TR: When you mentioned [rhythmic] patterns—and I know that [modern classical composers] Steve Reich and John Adams play off a lot of them—I thought of jazz saxophonist Steve Coleman.  Did you ever listen to his stuff.

JCP: Yes. I really like his M-Base ensembles. I love the fact that he always has these rhythmic patterns that sort of sound like minimalism. That sort of intricacy of rhythm is very attractive. Plus, his music is often set in this funk aesthetic. His emphasis on rhythm is very similar to what I do and to what a lot of other new music composers do. 

TR: Do you think that’s a byproduct of living in the hip-hop generation?
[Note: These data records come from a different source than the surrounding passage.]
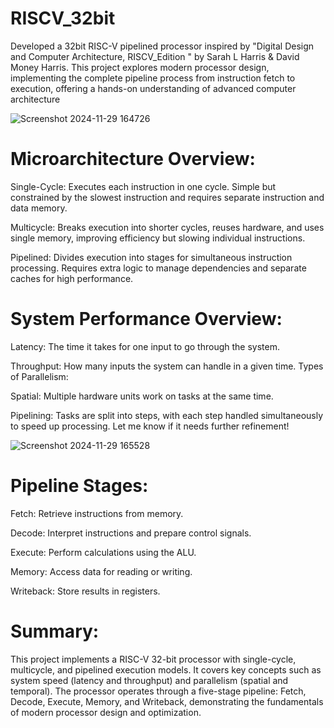 ﻿# RISCV_32bit
Developed a 32bit RISC-V pipelined processor inspired by "Digital Design and Computer Architecture, RISCV_Edition " by Sarah L Harris & David Money Harris. This project explores modern processor design, implementing the complete pipeline process from instruction fetch to execution, offering a hands-on understanding of advanced computer architecture

![Screenshot 2024-11-29 164726](https://github.com/user-attachments/assets/fb321d7f-8d17-4be6-b064-0c813b38fcf5)

# Microarchitecture Overview:
Single-Cycle: Executes each instruction in one cycle. Simple but constrained by the slowest instruction and requires separate instruction and data memory.

Multicycle: Breaks execution into shorter cycles, reuses hardware, and uses single memory, improving efficiency but slowing individual instructions.

Pipelined: Divides execution into stages for simultaneous instruction processing. Requires extra logic to manage dependencies and separate caches for high performance.

# System Performance Overview:
Latency: The time it takes for one input to go through the system.

Throughput: How many inputs the system can handle in a given time.
Types of Parallelism:

Spatial: Multiple hardware units work on tasks at the same time.

Pipelining: Tasks are split into steps, with each step handled simultaneously to speed up processing.
Let me know if it needs further refinement!

![Screenshot 2024-11-29 165528](https://github.com/user-attachments/assets/587bc1aa-0fcb-40fd-b003-8ff40ec32b73)

# Pipeline Stages:
Fetch: Retrieve instructions from memory.

Decode: Interpret instructions and prepare control signals.

Execute: Perform calculations using the ALU.

Memory: Access data for reading or writing.

Writeback: Store results in registers.

# Summary:
This project implements a RISC-V 32-bit processor with single-cycle, multicycle, and pipelined execution models. It covers key concepts such as system speed (latency and throughput) and parallelism (spatial and temporal). The processor operates through a five-stage pipeline: Fetch, Decode, Execute, Memory, and Writeback, demonstrating the fundamentals of modern processor design and optimization.

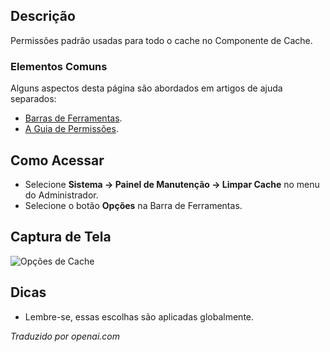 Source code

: <!-- Filename: Help4.x:Cache:_Options / Display title: Cache: Opções -->

## Descrição

Permissões padrão usadas para todo o cache no Componente de Cache.

### Elementos Comuns

Alguns aspectos desta página são abordados em artigos de ajuda separados:

* [Barras de Ferramentas](jdocmanual?article=help/common-elements/toolbars).
* [A Guia de Permissões](jdocmanual?article=help/common-elements/edit-permissions).

## Como Acessar

- Selecione **Sistema → Painel de Manutenção → Limpar Cache** no menu do Administrador.
- Selecione o botão **Opções** na Barra de Ferramentas.

## Captura de Tela

![Opções de Cache](../../../pt/images/maintenance/cache-options.png)

## Dicas

- Lembre-se, essas escolhas são aplicadas globalmente.

*Traduzido por openai.com*

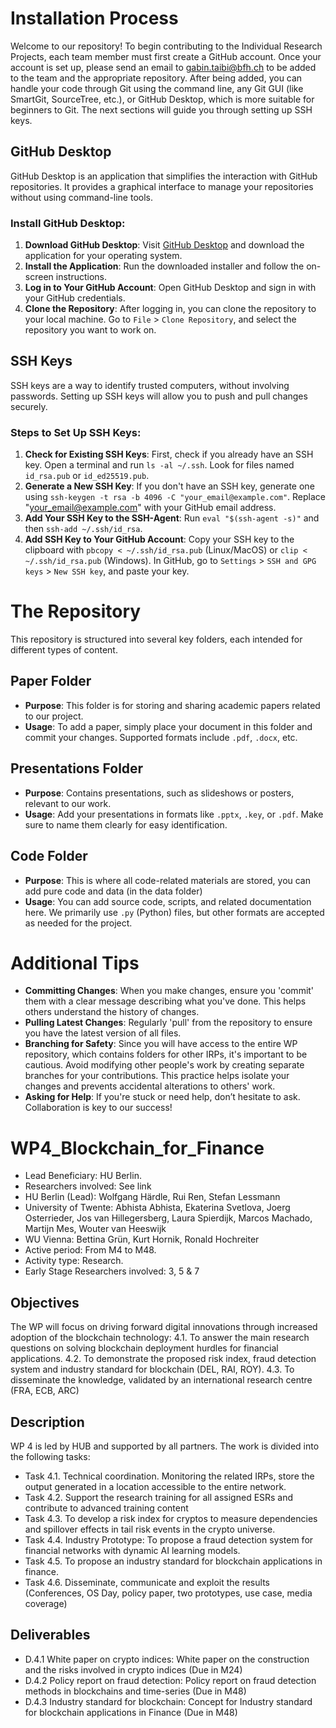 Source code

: # Installation Process

Welcome to our repository! To begin contributing to the Individual Research Projects, each team member must first create a GitHub account. 
Once your account is set up, please send an email to [gabin.taibi@bfh.ch](mailto:gabin.taibi@bfh.ch) to be added to the team and the appropriate repository. 
After being added, you can handle your code through Git using the command line, any Git GUI (like SmartGit, SourceTree, etc.), or GitHub Desktop, which is more suitable for beginners to Git. The next sections will guide you through setting up SSH keys.

## GitHub Desktop

GitHub Desktop is an application that simplifies the interaction with GitHub repositories. It provides a graphical interface to manage your repositories without using command-line tools.

### Install GitHub Desktop:
1. **Download GitHub Desktop**: Visit [GitHub Desktop](https://desktop.github.com/) and download the application for your operating system.
2. **Install the Application**: Run the downloaded installer and follow the on-screen instructions.
3. **Log in to Your GitHub Account**: Open GitHub Desktop and sign in with your GitHub credentials.
4. **Clone the Repository**: After logging in, you can clone the repository to your local machine. Go to `File` > `Clone Repository`, and select the repository you want to work on.

## SSH Keys

SSH keys are a way to identify trusted computers, without involving passwords. Setting up SSH keys will allow you to push and pull changes securely.

### Steps to Set Up SSH Keys:
1. **Check for Existing SSH Keys**: First, check if you already have an SSH key. Open a terminal and run `ls -al ~/.ssh`. Look for files named `id_rsa.pub` or `id_ed25519.pub`.
2. **Generate a New SSH Key**: If you don't have an SSH key, generate one using `ssh-keygen -t rsa -b 4096 -C "your_email@example.com"`. Replace "your_email@example.com" with your GitHub email address.
3. **Add Your SSH Key to the SSH-Agent**: Run `eval "$(ssh-agent -s)"` and then `ssh-add ~/.ssh/id_rsa`.
4. **Add SSH Key to Your GitHub Account**: Copy your SSH key to the clipboard with `pbcopy < ~/.ssh/id_rsa.pub` (Linux/MacOS) or `clip < ~/.ssh/id_rsa.pub` (Windows). In GitHub, go to `Settings` > `SSH and GPG keys` > `New SSH key`, and paste your key.



# The Repository

This repository is structured into several key folders, each intended for different types of content.

## Paper Folder

- **Purpose**: This folder is for storing and sharing academic papers related to our project.
- **Usage**: To add a paper, simply place your document in this folder and commit your changes. Supported formats include `.pdf`, `.docx`, etc.

## Presentations Folder

- **Purpose**: Contains presentations, such as slideshows or posters, relevant to our work.
- **Usage**: Add your presentations in formats like `.pptx`, `.key`, or `.pdf`. Make sure to name them clearly for easy identification.

## Code Folder

- **Purpose**: This is where all code-related materials are stored, you can add pure code and data (in the data folder)
- **Usage**: You can add source code, scripts, and related documentation here. We primarily use `.py` (Python) files, but other formats are accepted as needed for the project.



# Additional Tips

- **Committing Changes**: When you make changes, ensure you 'commit' them with a clear message describing what you've done. This helps others understand the history of changes.
- **Pulling Latest Changes**: Regularly 'pull' from the repository to ensure you have the latest version of all files.
- **Branching for Safety**: Since you will have access to the entire WP repository, which contains folders for other IRPs, it's important to be cautious. Avoid modifying other people's work by creating separate branches for your contributions. This practice helps isolate your changes and prevents accidental alterations to others' work.
- **Asking for Help**: If you're stuck or need help, don’t hesitate to ask. Collaboration is key to our success!



# WP4_Blockchain_for_Finance

- Lead Beneficiary: HU Berlin.
- Researchers involved: See link
- HU Berlin (Lead): Wolfgang Härdle, Rui Ren, Stefan Lessmann
- University of Twente: Abhista Abhista, Ekaterina Svetlova, Joerg Osterrieder, Jos van Hillegersberg, Laura Spierdijk, Marcos Machado, Martijn Mes, Wouter van Heeswijk
- WU Vienna: Bettina Grün, Kurt Hornik, Ronald Hochreiter
- Active period: From M4 to M48.
- Activity type: Research.
- Early Stage Researchers involved: 3, 5 & 7

## Objectives
The WP will focus on driving forward digital innovations through increased adoption of the blockchain technology:
	4.1. To answer the main research questions on solving blockchain deployment hurdles for financial applications.
	4.2. To demonstrate the proposed risk index, fraud detection system and industry standard for blockchain (DEL, RAI, ROY).
	4.3. To disseminate the knowledge, validated by an international research centre (FRA, ECB, ARC)

## Description
WP 4 is led by HUB and supported by all partners. The work is divided into the following tasks:

- Task 4.1. Technical coordination. Monitoring the related IRPs, store the output generated in a location accessible to the entire network.
- Task 4.2. Support the research training for all assigned ESRs and contribute to advanced training content
- Task 4.3. To develop a risk index for cryptos to measure dependencies and spillover effects in tail risk events in the crypto universe.
- Task 4.4. Industry Prototype: To propose a fraud detection system for financial networks with dynamic AI learning models.
- Task 4.5. To propose an industry standard for blockchain applications in finance.
- Task 4.6. Disseminate, communicate and exploit the results (Conferences, OS Day, policy paper, two prototypes, use case, media coverage)

## Deliverables
- D.4.1 White paper on crypto indices: White paper on the construction and the risks involved in crypto indices (Due in M24)
- D.4.2 Policy report on fraud detection: Policy report on fraud detection methods in blockchains and time-series (Due in M48)
- D.4.3 Industry standard for blockchain: Concept for Industry standard for blockchain applications in Finance (Due in M48) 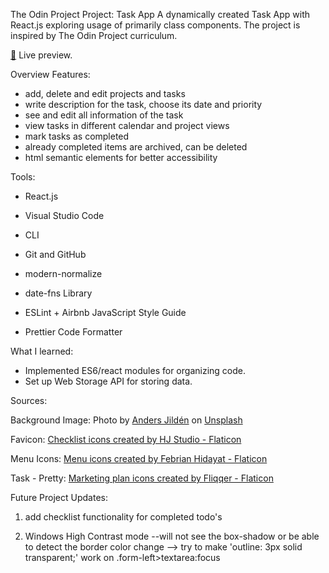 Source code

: The Odin Project
Project: Task App
A dynamically created Task App with React.js exploring usage of primarily class components. The project is inspired by The Odin Project curriculum.

<a href="https://unsplash.com/@andersjilden?utm_source=unsplash&utm_medium=referral&utm_content=creditCopyText">🔗</a> Live preview.

Overview
Features:
- add, delete and edit projects and tasks
- write description for the task, choose its date and priority
- see and edit all information of the task
- view tasks in different calendar and project views
- mark tasks as completed
- already completed items are archived, can be deleted
- html semantic elements for better accessibility 

Tools:
- React.js
- Visual Studio Code
- CLI
- Git and GitHub
- modern-normalize
- date-fns Library

- ESLint + Airbnb JavaScript Style Guide
- Prettier Code Formatter


What I learned:
- Implemented ES6/react modules for organizing code.
- Set up Web Storage API for storing data.


Sources:

Background Image:
Photo by <a href="https://unsplash.com/@andersjilden?utm_source=unsplash&utm_medium=referral&utm_content=creditCopyText">Anders Jildén</a> on <a href="https://unsplash.com/?utm_source=unsplash&utm_medium=referral&utm_content=creditCopyText">Unsplash</a>
  
Favicon:
<a href="https://www.flaticon.com/free-icons/checklist" title="checklist icons">Checklist icons created by HJ Studio - Flaticon</a>

Menu Icons:
<a href="https://www.flaticon.com/free-icons/menu" title="menu icons">Menu icons created by Febrian Hidayat - Flaticon</a>

Task - Pretty:
<a href="https://www.flaticon.com/free-icons/marketing-plan" title="marketing plan icons">Marketing plan icons created by Fliqqer - Flaticon</a>


Future Project Updates: 

1. add checklist functionality for completed todo's

2.  Windows High Contrast mode --will not see the box-shadow or be able to detect the border color change
  --> try to make 'outline: 3px solid transparent;' work on .form-left>textarea:focus

   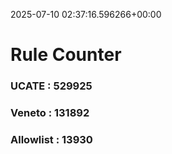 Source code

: 2025-07-10 02:37:16.596266+00:00
# Rule Counter 
 ### UCATE : 529925

 ### Veneto : 131892

 ### Allowlist : 13930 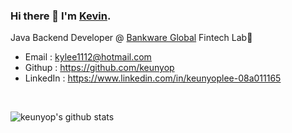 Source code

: ### Hi there 👋 I'm [Kevin](https://github.com/keunyop/introduce). 

Java Backend Developer @ [Bankware Global](http://www.bankwareglobal.com) Fintech Lab🔭

- Email : kylee1112@hotmail.com
- Githup : https://github.com/keunyop
- LinkedIn : https://www.linkedin.com/in/keunyoplee-08a011165


<br>


![keunyop's github stats](https://github-readme-stats.vercel.app/api?username=keunyop&show_icons=true)

<!--
**keunyop/keunyop** is a ✨ _special_ ✨ repository because its `README.md` (this file) appears on your GitHub profile.

Here are some ideas to get you started:

- 🔭 I’m currently working on ...
- 🌱 I’m currently learning ...
- 👯 I’m looking to collaborate on ...
- 🤔 I’m looking for help with ...
- 💬 Ask me about ...
- 📫 How to reach me: ...
- 😄 Pronouns: ...
- ⚡ Fun fact: ...
-->

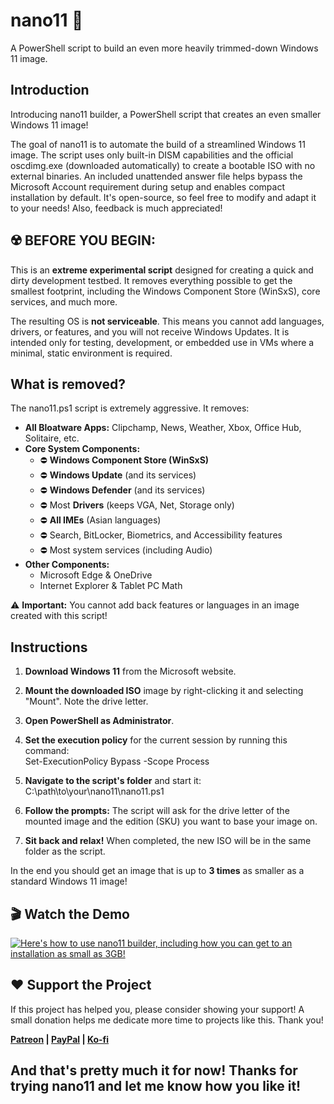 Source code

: # **nano11 🔬**

A PowerShell script to build an even more heavily trimmed-down Windows 11 image.

## **Introduction**

Introducing nano11 builder, a PowerShell script that creates an even smaller Windows 11 image!

The goal of nano11 is to automate the build of a streamlined Windows 11 image. The script uses only built-in DISM capabilities and the official oscdimg.exe (downloaded automatically) to create a bootable ISO with no external binaries. An included unattended answer file helps bypass the Microsoft Account requirement during setup and enables compact installation by default.
It's open-source, so feel free to modify and adapt it to your needs\! Also, feedback is much appreciated!

## **☢️ BEFORE YOU BEGIN:**

This is an **extreme experimental script** designed for creating a quick and dirty development testbed. It removes everything possible to get the smallest footprint, including the Windows Component Store (WinSxS), core services, and much more.

The resulting OS is **not serviceable**. This means you cannot add languages, drivers, or features, and you will not receive Windows Updates. It is intended only for testing, development, or embedded use in VMs where a minimal, static environment is required.

## **What is removed?**

The nano11.ps1 script is extremely aggressive. It removes:

* **All Bloatware Apps:** Clipchamp, News, Weather, Xbox, Office Hub, Solitaire, etc.  
* **Core System Components:**  
  * ⛔ **Windows Component Store (WinSxS)**  
  * ⛔ **Windows Update** (and its services)  
  * ⛔ **Windows Defender** (and its services)  
  * ⛔ Most **Drivers** (keeps VGA, Net, Storage only)  
  * ⛔ **All IMEs** (Asian languages)  
  * ⛔ Search, BitLocker, Biometrics, and Accessibility features  
  * ⛔ Most system services (including Audio)  
* **Other Components:**  
  * Microsoft Edge & OneDrive  
  * Internet Explorer & Tablet PC Math

⚠️ **Important:** You cannot add back features or languages in an image created with this script\!

## **Instructions**

1. **Download Windows 11** from the Microsoft website.  
2. **Mount the downloaded ISO** image by right-clicking it and selecting "Mount". Note the drive letter.  
3. **Open PowerShell as Administrator**.  
4. **Set the execution policy** for the current session by running this command:  
   Set-ExecutionPolicy Bypass \-Scope Process

5. **Navigate to the script's folder** and start it:  
   C:\\path\\to\\your\\nano11\\nano11.ps1

6. **Follow the prompts:** The script will ask for the drive letter of the mounted image and the edition (SKU) you want to base your image on.  
7. **Sit back and relax\!** When completed, the new ISO will be in the same folder as the script.

In the end you should get an image that is up to **3 times** as smaller as a standard Windows 11 image!
## 🎬 Watch the Demo

[![Here's how to use nano11 builder, including how you can get to an installation as small as 3GB!](https://img.youtube.com/vi/YIOesMc50Dw/maxresdefault.jpg)](https://www.youtube.com/watch?v=YIOesMc50Dw)

## ❤️ Support the Project

If this project has helped you, please consider showing your support! A small donation helps me dedicate more time to projects like this.
Thank you!

**[Patreon](http://patreon.com/ntdev) | [PayPal](http://paypal.me/ntdev2) | [Ko-fi](http://ko-fi.com/ntdev)**
## And that's pretty much it for now\! Thanks for trying nano11 and let me know how you like it\!
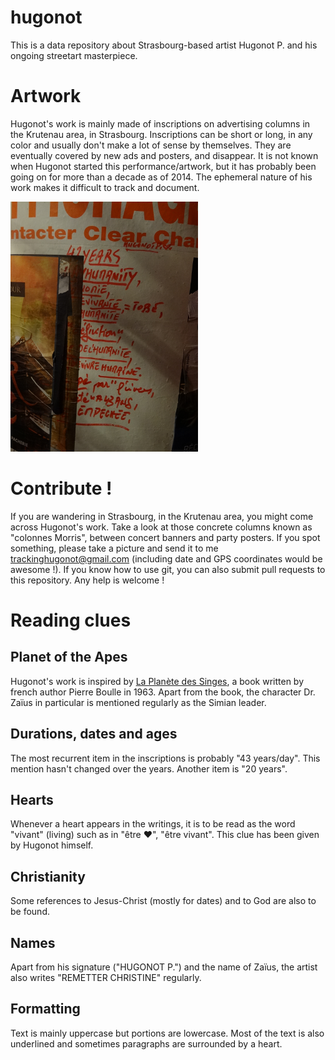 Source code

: hugonot
=======

This is a data repository about Strasbourg-based artist Hugonot P. and his ongoing streetart masterpiece.

# Artwork
Hugonot's work is mainly made of inscriptions on advertising columns in the Krutenau area, in Strasbourg. Inscriptions can be short or long, in any color and usually don't make a lot of sense by themselves. They are eventually covered by new ads and posters, and disappear.
It is not known when Hugonot started this performance/artwork, but it has probably been going on for more than a decade as of 2014. The ephemeral nature of his work makes it difficult to track and document.

![A text by Hugonot](DSC07458mini.png "Hugonot on a 'colonne Morris'")

# Contribute !
If you are wandering in Strasbourg, in the Krutenau area, you might come across Hugonot's work. Take a look at those concrete columns known as "colonnes Morris", between concert banners and party posters.
If you spot something, please take a picture and send it to me trackinghugonot@gmail.com (including date and GPS coordinates would be awesome !).
If you know how to use git, you can also submit pull requests to this repository. Any help is welcome !

# Reading clues
## Planet of the Apes
Hugonot's work is inspired by [La Planète des Singes](http://en.wikipedia.org/wiki/Planet_of_the_Apes_(novel)), a book written by french author Pierre Boulle in 1963. Apart from the book, the character Dr. Zaïus in particular is mentioned regularly as the Simian leader.
## Durations, dates and ages
The most recurrent item in the inscriptions is probably "43 years/day". This mention hasn't changed over the years.
Another item is "20 years".
## Hearts
Whenever a heart appears in the writings, it is to be read as the word "vivant" (living) such as in "être ♥", "être vivant". This clue has been given by Hugonot himself.
## Christianity
Some references to Jesus-Christ (mostly for dates) and to God are also to be found.
## Names ###
Apart from his signature ("HUGONOT P.") and the name of Zaïus, the artist also writes "REMETTER CHRISTINE" regularly.
## Formatting ##
Text is mainly uppercase but portions are lowercase. Most of the text is also underlined and sometimes paragraphs are surrounded by a heart.
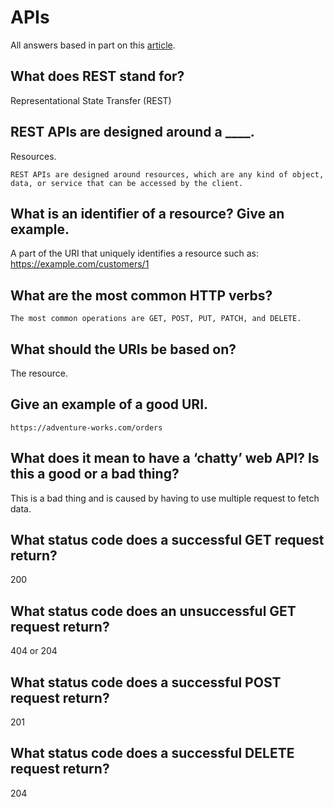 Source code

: # APIs

All answers based in part on this [article](https://learn.microsoft.com/en-us/azure/architecture/best-practices/api-design).

## What does REST stand for?

Representational State Transfer (REST)

## REST APIs are designed around a ____.

Resources. 

`REST APIs are designed around resources, which are any kind of object, data, or service that can be accessed by the client.`

## What is an identifier of a resource? Give an example.

A part of the URI that uniquely identifies a resource such as: https://example.com/customers/1

## What are the most common HTTP verbs?

`The most common operations are GET, POST, PUT, PATCH, and DELETE.`

## What should the URIs be based on?

The resource.

## Give an example of a good URI.

`https://adventure-works.com/orders`

## What does it mean to have a ‘chatty’ web API? Is this a good or a bad thing?

This is a bad thing and is caused by having to use multiple request to fetch data.

## What status code does a successful GET request return?

200

## What status code does an unsuccessful GET request return?

404 or 204

## What status code does a successful POST request return?

201

## What status code does a successful DELETE request return?

204
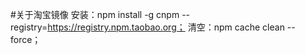 #关于淘宝镜像
    安装：npm install -g cnpm --registry=https://registry.npm.taobao.org；
    清空：npm cache clean --force； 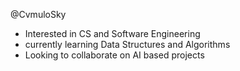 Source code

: @CvmuloSky
- Interested in CS and Software Engineering
- currently learning Data Structures and Algorithms
- Looking to collaborate on AI based projects
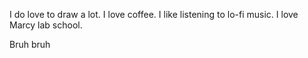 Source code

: I do love to draw a lot. I love coffee. I like listening to lo-fi music. I love Marcy lab school.

Bruh bruh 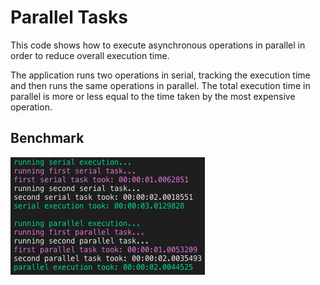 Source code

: # Parallel Tasks

This code shows how to execute asynchronous operations in parallel in order to reduce overall execution time.

The application runs two operations in serial, tracking the execution time and then runs the same operations in parallel.
The total execution time in parallel is more or less equal to the time taken by the most expensive operation.

## Benchmark

![alt text](https://raw.githubusercontent.com/mizrael/parallel-tasks/master/capture.png "Serial and Parallel execution") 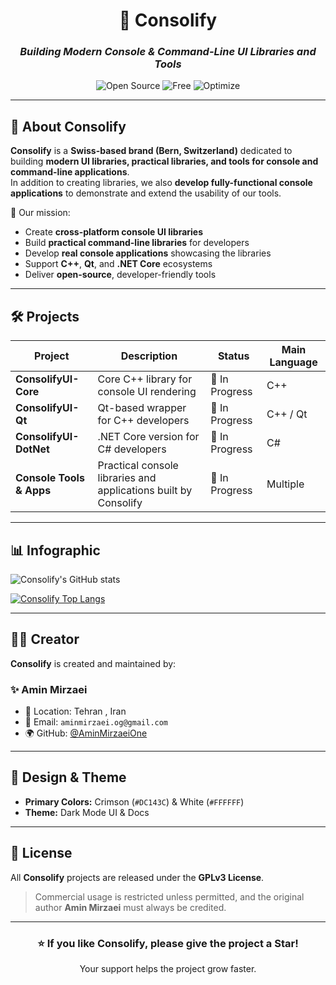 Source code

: <!-- Consolify README - Dark Theme with Crimson & White Palette -->

<div align="center">

# 🎯 **Consolify**
### _Building Modern Console & Command-Line UI Libraries and Tools_

![Open Source](https://img.shields.io/badge/Open%20Source-Yes-DC143C?style=for-the-badge&logoColor=white)
![Free](https://img.shields.io/badge/Free-Yes-DC143C?style=for-the-badge&logoColor=white)
![Optimize](https://img.shields.io/badge/Optimize-Yes-DC143C?style=for-the-badge&logoColor=white)



</div>

---

## 🌌 About Consolify
**Consolify** is a **Swiss-based brand (Bern, Switzerland)** dedicated to building **modern UI libraries, practical libraries, and tools for console and command-line applications**.  
In addition to creating libraries, we also **develop fully-functional console applications** to demonstrate and extend the usability of our tools.  

🚀 Our mission:  
- Create **cross-platform console UI libraries**  
- Build **practical command-line libraries** for developers  
- Develop **real console applications** showcasing the libraries  
- Support **C++**, **Qt**, and **.NET Core** ecosystems  
- Deliver **open-source**, developer-friendly tools  

---

## 🛠️ Projects
| Project               | Description                                                     | Status          | Main Language |
|-----------------------|-----------------------------------------------------------------|-----------------|---------------|
| **ConsolifyUI-Core**   | Core C++ library for console UI rendering                        | 🚧 In Progress   | C++ |
| **ConsolifyUI-Qt**     | Qt-based wrapper for C++ developers                               | 🚧 In Progress   | C++ / Qt |
| **ConsolifyUI-DotNet** | .NET Core version for C# developers                               | 🚧 In Progress   | C# |
| **Console Tools & Apps** | Practical console libraries and applications built by Consolify | 🚧 In Progress   | Multiple |

---

## 📊 Infographic

![Consolify's GitHub stats](https://github-readme-stats.vercel.app/api?username=consolifydev&show_icons=true&bg_color=000000&title_color=DC143C&text_color=FFFFFF&icon_color=DC143C)

[![Consolify Top Langs](https://github-readme-stats.vercel.app/api/top-langs?username=consolifydev&hide=html,scss,stylus,blade,jupyter%20notebook,python,css,shell,batchfile,dockerfile,typescript&show_icons=true&bg_color=000000&title_color=DC143C&text_color=FFFFFF&icon_color=DC143C)](https://github.com/consolifydev)


---

## 👨‍💻 Creator
**Consolify** is created and maintained by:  

### ✨ Amin Mirzaei  
- 📍 Location: Tehran , Iran
- 📧 Email: `aminmirzaei.og@gmail.com`  
- 🌍 GitHub: [@AminMirzaeiOne](https://github.com/AminMirzaeiOne)  

---

## 🎨 Design & Theme
- **Primary Colors:** Crimson (`#DC143C`) & White (`#FFFFFF`)  
- **Theme:** Dark Mode UI & Docs  

---

## 📜 License
All **Consolify** projects are released under the **GPLv3 License**.  
> Commercial usage is restricted unless permitted, and the original author **Amin Mirzaei** must always be credited.  

---

<div align="center">

### ⭐ If you like Consolify, please give the project a Star!  
Your support helps the project grow faster.  

</div>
JCP: Well there are those remix album of Steve Reich’s music [from 1999 and 2006], on which various DJs sort of re-interpreted his music.  I know that some of the new music composers have heard hip-hop, but I find that that it’s less of a direct influence to them. For them, most of them didn’t grow up listening to hip-hop. It’s like me, I heard a lot of music, but there were certain things that I listened to more than others.

But you can’t deny hip-hop’s influence on modern music—just the process of making hip-hop and the emphasis on rhythm and smashing and slicing up things, that’s very influential.  We live in the time where hip-hop and R&B music are the dominant musics; they are today’s pop music.